Will Benno eventually whip his gleaming, futuristic ship into shape? Maybe. But it took Thomas Keller decades to find his voice as a chef, and sprawling restaurant conglomerates like the Patina Group aren’t usually conducive to the nurturing of first-rate auteur cooking. Lincoln may become a culinary destination one day. But right now, it feels more like a curious, slightly diverting way station, a place for the midtown cultural hordes to stop and gawk (and complain about the prices) before moving on to a night at the opera or ballet.
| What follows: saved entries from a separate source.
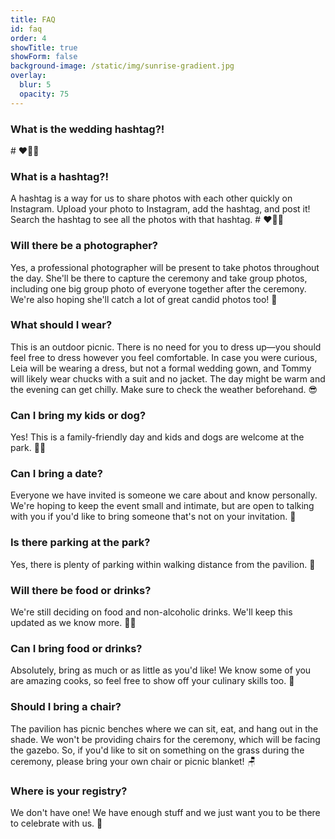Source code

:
 ```yaml
---
title: FAQ
id: faq
order: 4
showTitle: true
showForm: false
background-image: /static/img/sunrise-gradient.jpg
overlay:
  blur: 5
  opacity: 75
---
```

### What is the wedding hashtag?!

\# ❤️🎈💯

### What is a hashtag?!

A hashtag is a way for us to share photos with each other quickly on Instagram. Upload your photo to Instagram, add the hashtag, and post it!  Search the hashtag to see all the photos with that hashtag. # ❤️🎈💯

### Will there be a photographer?

Yes, a professional photographer will be present to take photos throughout the day. She'll be there to capture the ceremony and take group photos, including one big group photo of everyone together after the ceremony. We're also hoping she'll catch a lot of great candid photos too! 📸

### What should I wear?

This is an outdoor picnic. There is no need for you to dress up—you should feel free to dress however you feel comfortable. In case you were curious, Leia will be wearing a dress, but not a formal wedding gown, and Tommy will likely wear chucks with a suit and no jacket. The day might be warm and the evening can get chilly. Make sure to check the weather beforehand. 😎

### Can I bring my kids or dog?

Yes! This is a family-friendly day and kids and dogs are welcome at the park. 🤸🐶

### Can I bring a date?

Everyone we have invited is someone we care about and know personally. We're hoping to keep the event small and intimate, but are open to talking with you if you'd like to bring someone that's not on your invitation. 🐙

### Is there parking at the park?

Yes, there is plenty of parking within walking distance from the pavilion. 🚗

### Will there be food or drinks?

We're still deciding on food and non-alcoholic drinks. We'll keep this updated as we know more. 🥪🧃

### Can I bring food or drinks?

Absolutely, bring as much or as little as you'd like! We know some of you are amazing cooks, so feel free to show off your culinary skills too. 🥟

### Should I bring a chair?

The pavilion has picnic benches where we can sit, eat, and hang out in the shade. We won't be providing chairs for the ceremony, which will be facing the gazebo. So, if you'd like to sit on something on the grass during the ceremony, please bring your own chair or picnic blanket! 🪑

### Where is your registry?

We don't have one!  We have enough stuff and we just want you to be there to celebrate with us. 🎉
The mood lightens slightly at lunch, when the hall fills with sunshine and the service feels less hurried. The desserts also enliven the proceedings a little, especially the chocolate-domed monte bianco and the flaky, dissolvingly sweet crostata topped with apples. But these dishes aren’t quite substantial enough to produce any flickering sense of occasion, and by the time they make their appearance, it’s already too late.